Sometimes people will do anything to get a little extra cash. The average person might play the lotto with very limited success. A few people might even fudge the old taxes a little to squeak out or squeak back a few bucks from Uncle Sam, depending on the exemptions they claimed, of course. Others might stand at the punch clock until the next minute turns to get a few more cents. And still others might try to pull major heists to rein in the cash – cue the music for Ocean’s Eleven. The moral evaluations we might make for these particular cash-advancing techniques range from obviously wrong to “now why’d ya want to do that?” However, none of these people are completely incompetent. Below, I will detail a list of people who are completely incompetent.
It’s 8 am on Saturday, October 20, 2012, at a convenience store in Madison, Wisconsin. A clerk at the Open Pantry is counting the store’s cash for the day when two men enter. The first asks the clerk for directions and the second slips behind the counter. Once the clerk realizes it is a robbery she demands that the robber give the money back. After she asked a second time, probably very nicely, he places a wad full of cash on the counter and then he and his accomplice flee in a light blue Chevy Lumina (one of the ugliest cars around). The distraught clerk then calls the police who come. They investigate the scene only to determine that the store has $1 more after the robbery than before. One of the two men must have thrown an extra buck into what he had originally taken. So now there are two men on the lam for charitably giving a dollar to the Open Pantry in Madison, Wisconsin. Hilarious!
At least those two guys got away. Now consider a bank robbery at 9 am on Monday, October 22, 2012, in Syracuse, New York. A man, whose name I suppress out of respect for any further embarrassment, walks into an Alliance Bank location. He then approaches the teller and demands $20,000. The teller simply refuses his offer: “Sorry sir, I can’t help you. Next in line, please.” So our unnamed bank robber-to-be demands again. This time the teller consents and hands him a bag of money. Now Mr. Moneybags departs happily on his way. After a few blocks of counting his money, however, he realizes that the teller got him again by severely shortchanging him of the $20,000. He is now one frustrated cowboy. So what does he do? Mr. Unnamed marches right back to that bank and knocks on the doors, which have now been locked because the bank is a crime scene. All he wants is the rest of the $20k which he politely requested. All he gets is a bunch of laughs from the police and some nice shiny handcuffs. Incompetent I tell you, incompetent.

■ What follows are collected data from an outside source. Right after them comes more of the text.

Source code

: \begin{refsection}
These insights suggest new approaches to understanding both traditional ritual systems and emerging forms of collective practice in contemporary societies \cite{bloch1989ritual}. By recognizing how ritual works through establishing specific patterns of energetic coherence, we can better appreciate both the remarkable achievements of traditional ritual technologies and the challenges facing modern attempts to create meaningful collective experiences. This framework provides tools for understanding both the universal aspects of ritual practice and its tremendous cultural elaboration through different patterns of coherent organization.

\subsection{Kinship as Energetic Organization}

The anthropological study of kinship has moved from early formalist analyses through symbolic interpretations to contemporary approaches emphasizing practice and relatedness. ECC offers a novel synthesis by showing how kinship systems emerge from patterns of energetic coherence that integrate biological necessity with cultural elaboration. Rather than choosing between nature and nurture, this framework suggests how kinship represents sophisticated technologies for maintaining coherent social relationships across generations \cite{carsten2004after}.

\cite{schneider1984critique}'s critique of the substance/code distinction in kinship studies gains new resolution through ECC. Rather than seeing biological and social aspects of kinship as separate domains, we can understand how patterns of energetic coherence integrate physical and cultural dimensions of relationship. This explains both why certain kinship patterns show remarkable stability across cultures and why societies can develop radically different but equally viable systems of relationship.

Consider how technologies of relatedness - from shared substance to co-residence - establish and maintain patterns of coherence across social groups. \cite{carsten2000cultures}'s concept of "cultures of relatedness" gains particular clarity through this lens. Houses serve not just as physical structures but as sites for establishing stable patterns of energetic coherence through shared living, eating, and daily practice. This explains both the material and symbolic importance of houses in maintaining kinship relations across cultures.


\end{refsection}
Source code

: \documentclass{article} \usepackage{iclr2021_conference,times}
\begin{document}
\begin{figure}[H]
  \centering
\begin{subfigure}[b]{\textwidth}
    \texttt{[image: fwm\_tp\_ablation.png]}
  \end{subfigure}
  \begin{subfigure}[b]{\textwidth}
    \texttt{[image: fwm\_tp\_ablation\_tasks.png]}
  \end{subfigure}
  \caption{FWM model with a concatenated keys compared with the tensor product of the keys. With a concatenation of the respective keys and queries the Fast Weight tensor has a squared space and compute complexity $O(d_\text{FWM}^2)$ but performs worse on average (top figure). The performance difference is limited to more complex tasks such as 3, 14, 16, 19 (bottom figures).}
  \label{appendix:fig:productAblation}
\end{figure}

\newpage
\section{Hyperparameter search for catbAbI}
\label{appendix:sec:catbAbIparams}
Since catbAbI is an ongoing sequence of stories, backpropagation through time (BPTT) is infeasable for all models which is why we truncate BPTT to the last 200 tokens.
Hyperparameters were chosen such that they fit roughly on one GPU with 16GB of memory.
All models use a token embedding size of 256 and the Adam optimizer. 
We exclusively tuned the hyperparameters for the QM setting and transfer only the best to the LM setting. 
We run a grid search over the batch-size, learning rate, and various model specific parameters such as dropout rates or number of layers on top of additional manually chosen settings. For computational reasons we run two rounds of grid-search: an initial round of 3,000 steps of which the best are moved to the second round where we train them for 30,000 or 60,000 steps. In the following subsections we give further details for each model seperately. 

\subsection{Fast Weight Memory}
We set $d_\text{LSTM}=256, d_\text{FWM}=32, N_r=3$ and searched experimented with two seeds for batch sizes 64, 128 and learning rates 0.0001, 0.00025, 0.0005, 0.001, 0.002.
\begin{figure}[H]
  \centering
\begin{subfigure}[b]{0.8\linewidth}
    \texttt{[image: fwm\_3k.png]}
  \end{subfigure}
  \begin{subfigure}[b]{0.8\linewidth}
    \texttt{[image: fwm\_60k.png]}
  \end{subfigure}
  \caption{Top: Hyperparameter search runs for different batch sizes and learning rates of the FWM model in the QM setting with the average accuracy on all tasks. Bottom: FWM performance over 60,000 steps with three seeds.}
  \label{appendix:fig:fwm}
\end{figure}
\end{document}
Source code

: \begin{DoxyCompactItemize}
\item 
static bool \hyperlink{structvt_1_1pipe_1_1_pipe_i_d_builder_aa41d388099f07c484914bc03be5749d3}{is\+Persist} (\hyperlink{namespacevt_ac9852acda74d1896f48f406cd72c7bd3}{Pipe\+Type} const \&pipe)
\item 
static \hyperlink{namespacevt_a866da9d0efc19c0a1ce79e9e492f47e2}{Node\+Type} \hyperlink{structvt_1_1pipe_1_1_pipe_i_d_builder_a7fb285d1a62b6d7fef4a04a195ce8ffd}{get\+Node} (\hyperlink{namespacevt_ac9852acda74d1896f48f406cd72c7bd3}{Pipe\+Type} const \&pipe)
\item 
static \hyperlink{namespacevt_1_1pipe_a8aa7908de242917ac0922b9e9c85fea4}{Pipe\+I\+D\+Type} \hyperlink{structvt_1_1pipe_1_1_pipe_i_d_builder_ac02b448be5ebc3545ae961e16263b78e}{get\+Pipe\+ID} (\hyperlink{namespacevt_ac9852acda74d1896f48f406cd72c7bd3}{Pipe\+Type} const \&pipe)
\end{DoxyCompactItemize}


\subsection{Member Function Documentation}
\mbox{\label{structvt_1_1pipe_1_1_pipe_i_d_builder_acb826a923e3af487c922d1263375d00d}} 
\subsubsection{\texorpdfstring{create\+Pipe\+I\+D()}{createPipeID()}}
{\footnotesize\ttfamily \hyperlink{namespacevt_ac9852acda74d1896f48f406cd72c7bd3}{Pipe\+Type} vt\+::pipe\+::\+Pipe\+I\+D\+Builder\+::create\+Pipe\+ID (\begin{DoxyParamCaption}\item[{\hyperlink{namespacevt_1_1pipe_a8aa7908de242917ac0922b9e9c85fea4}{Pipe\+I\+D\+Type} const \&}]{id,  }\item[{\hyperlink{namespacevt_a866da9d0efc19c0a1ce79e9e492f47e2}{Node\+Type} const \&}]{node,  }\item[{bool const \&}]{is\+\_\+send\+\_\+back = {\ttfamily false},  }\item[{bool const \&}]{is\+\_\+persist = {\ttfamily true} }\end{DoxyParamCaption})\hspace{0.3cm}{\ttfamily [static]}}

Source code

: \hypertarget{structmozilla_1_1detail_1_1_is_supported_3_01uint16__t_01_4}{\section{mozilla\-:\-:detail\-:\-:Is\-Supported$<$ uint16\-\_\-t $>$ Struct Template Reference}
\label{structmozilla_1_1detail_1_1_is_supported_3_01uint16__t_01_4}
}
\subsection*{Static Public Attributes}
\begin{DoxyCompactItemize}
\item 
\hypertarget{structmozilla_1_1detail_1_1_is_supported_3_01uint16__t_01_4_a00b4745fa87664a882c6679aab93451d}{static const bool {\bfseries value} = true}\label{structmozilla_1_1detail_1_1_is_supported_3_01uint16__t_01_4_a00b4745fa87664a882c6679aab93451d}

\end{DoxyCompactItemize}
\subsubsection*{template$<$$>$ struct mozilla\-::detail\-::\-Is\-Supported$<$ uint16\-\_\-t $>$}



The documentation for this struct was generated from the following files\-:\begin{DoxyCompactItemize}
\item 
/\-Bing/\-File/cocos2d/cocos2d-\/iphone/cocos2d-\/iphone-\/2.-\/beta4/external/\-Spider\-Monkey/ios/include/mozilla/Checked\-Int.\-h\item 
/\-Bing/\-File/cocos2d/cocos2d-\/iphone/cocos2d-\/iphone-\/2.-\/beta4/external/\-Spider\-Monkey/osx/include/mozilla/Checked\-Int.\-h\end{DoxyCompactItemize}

Lastly, we examine the case of a Dartmouth man who tries to kidnap a Halifax mining executive. I guess if you are not able to steal a man’s money the next best thing is to steal him (and hope for some wisdom, words of advice, or the exec’s personal stash of mined silver and gold in return). So the Dartmouth man, whose name is concealed for similar reasons as the aforementioned bank robber, tries to abduct the exec from his waterfront home in Nova Scotia on October 16, 2012. That is wonderful, but would you like to know where they caught the perp? Well they obviously caught him at the exec’s waterfront home. Pretty standard so far, I would say. The only problem is that they did not apprehend him there on October 16, 2012, but rather on October 22, 2012. The personal security guards at the mansion caught the would-be-abductor as he tried a second time to either rob the mansion or abduct the exec. Obviously, when the police came they wanted to perform an evaluation of the perp’s ability to think about what he had done. Well the results are in, and they have determined that he is an idiot.
The moral of the story is when you try to make an extra buck or 20,000 of them the rules of common sense should still apply. Take hand and generously apply with a whack to forehead.